Required action » The records sit below. Return every line in them that holds the word "tworzenia".

[Data excerpts]
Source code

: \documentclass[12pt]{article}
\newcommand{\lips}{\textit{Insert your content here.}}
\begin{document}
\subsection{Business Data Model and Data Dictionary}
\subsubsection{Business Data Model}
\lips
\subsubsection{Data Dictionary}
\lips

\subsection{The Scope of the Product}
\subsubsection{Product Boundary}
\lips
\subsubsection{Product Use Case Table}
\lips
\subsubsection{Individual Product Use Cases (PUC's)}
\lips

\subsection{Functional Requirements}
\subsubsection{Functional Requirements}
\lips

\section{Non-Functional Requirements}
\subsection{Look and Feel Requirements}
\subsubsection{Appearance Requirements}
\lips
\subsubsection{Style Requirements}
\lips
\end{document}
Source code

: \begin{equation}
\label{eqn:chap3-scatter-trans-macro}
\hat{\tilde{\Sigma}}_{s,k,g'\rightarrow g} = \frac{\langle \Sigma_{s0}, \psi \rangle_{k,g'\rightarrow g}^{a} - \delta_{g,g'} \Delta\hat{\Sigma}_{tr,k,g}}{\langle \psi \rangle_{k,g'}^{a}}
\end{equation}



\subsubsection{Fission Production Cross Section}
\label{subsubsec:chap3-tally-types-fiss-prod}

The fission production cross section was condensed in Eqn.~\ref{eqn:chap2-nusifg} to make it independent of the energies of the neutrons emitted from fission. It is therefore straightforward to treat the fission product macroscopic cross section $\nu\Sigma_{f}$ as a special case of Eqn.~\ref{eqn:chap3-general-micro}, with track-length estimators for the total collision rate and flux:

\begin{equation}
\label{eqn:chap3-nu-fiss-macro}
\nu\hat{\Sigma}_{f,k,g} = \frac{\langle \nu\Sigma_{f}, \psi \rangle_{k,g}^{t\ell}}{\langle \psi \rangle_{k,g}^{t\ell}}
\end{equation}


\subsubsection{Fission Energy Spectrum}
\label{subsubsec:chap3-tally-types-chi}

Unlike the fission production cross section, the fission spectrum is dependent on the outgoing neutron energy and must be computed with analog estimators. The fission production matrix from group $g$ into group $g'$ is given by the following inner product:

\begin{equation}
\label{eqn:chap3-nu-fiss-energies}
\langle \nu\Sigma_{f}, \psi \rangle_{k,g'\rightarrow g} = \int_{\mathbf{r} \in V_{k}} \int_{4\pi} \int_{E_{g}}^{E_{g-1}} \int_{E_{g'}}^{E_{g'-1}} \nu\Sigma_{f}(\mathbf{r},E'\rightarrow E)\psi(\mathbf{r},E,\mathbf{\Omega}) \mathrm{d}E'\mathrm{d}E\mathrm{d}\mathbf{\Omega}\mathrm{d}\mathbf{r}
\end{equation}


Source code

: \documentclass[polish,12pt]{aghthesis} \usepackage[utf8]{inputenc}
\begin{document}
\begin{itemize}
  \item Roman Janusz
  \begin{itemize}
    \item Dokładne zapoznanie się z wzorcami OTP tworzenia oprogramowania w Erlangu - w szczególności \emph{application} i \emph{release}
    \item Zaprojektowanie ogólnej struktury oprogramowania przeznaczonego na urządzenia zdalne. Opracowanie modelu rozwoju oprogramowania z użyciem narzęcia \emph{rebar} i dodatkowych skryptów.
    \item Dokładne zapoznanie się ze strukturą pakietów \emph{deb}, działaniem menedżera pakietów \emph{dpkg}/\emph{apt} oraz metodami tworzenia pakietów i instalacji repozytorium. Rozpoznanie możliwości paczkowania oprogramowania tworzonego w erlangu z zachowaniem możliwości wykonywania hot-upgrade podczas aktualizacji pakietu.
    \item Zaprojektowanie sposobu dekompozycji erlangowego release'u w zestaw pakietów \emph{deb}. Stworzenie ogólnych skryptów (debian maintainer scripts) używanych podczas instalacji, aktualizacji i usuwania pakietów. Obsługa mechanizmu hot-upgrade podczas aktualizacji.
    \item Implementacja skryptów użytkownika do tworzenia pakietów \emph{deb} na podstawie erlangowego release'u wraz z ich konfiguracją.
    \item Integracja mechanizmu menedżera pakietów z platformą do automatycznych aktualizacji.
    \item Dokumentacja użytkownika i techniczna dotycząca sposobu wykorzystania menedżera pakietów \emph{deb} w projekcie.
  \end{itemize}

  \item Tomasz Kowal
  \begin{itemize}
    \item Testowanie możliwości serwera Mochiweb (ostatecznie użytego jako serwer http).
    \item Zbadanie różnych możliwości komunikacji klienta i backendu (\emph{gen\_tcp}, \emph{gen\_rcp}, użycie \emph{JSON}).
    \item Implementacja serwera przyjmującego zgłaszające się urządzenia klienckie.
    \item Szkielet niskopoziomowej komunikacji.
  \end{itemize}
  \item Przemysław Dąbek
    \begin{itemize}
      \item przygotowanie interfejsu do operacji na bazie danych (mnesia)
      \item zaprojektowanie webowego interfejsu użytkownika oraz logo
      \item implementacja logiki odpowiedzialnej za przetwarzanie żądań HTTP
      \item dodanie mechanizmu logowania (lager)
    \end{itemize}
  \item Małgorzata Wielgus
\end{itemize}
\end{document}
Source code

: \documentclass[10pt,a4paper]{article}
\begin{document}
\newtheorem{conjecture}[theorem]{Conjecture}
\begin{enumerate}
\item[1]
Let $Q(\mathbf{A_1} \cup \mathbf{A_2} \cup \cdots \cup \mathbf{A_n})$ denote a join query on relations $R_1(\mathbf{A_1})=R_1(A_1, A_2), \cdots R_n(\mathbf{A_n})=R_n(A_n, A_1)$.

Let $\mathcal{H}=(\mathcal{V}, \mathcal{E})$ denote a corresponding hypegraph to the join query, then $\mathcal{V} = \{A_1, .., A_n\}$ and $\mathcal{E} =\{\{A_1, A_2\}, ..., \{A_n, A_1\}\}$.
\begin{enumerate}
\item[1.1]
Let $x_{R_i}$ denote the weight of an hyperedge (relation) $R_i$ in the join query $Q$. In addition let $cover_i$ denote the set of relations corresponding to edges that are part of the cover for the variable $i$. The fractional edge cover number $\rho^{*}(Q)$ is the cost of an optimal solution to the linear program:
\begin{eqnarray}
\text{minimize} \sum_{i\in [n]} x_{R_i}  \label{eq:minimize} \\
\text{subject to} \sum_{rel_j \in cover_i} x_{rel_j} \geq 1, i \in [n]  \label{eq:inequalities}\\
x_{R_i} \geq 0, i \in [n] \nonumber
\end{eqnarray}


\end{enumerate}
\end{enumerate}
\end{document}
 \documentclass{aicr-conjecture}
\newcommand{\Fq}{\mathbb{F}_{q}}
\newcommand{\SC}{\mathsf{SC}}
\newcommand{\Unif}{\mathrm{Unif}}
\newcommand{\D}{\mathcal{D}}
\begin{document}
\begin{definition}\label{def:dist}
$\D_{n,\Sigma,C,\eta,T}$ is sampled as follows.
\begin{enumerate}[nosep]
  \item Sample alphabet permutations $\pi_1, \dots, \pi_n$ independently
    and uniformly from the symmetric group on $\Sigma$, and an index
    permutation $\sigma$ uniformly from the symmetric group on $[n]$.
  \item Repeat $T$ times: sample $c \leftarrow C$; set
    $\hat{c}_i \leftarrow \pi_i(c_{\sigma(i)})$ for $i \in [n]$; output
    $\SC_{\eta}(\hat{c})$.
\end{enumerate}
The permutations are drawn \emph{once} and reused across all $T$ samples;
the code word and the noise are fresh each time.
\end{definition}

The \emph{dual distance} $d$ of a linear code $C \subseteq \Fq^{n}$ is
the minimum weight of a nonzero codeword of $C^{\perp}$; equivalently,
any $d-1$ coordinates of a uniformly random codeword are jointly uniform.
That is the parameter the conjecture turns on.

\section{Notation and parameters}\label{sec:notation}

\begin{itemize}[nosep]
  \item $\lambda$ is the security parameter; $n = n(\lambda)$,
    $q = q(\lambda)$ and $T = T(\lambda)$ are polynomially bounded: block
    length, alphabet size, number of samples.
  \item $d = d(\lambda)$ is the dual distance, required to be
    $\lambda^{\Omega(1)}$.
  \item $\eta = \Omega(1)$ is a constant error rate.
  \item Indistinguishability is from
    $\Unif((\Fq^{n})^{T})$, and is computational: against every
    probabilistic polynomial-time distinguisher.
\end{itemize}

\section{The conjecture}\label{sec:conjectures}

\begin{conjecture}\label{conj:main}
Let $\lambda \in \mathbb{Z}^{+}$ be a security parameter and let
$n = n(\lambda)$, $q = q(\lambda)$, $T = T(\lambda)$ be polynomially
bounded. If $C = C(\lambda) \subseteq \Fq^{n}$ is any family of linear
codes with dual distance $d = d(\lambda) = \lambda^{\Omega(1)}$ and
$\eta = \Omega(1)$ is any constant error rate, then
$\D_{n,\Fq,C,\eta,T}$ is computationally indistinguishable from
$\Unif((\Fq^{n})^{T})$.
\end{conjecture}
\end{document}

Solution »
    \item Dokładne zapoznanie się z wzorcami OTP tworzenia oprogramowania w Erlangu - w szczególności \emph{application} i \emph{release}
    \item Dokładne zapoznanie się ze strukturą pakietów \emph{deb}, działaniem menedżera pakietów \emph{dpkg}/\emph{apt} oraz metodami tworzenia pakietów i instalacji repozytorium. Rozpoznanie możliwości paczkowania oprogramowania tworzonego w erlangu z zachowaniem możliwości wykonywania hot-upgrade podczas aktualizacji pakietu.
    \item Implementacja skryptów użytkownika do tworzenia pakietów \emph{deb} na podstawie erlangowego release'u wraz z ich konfiguracją.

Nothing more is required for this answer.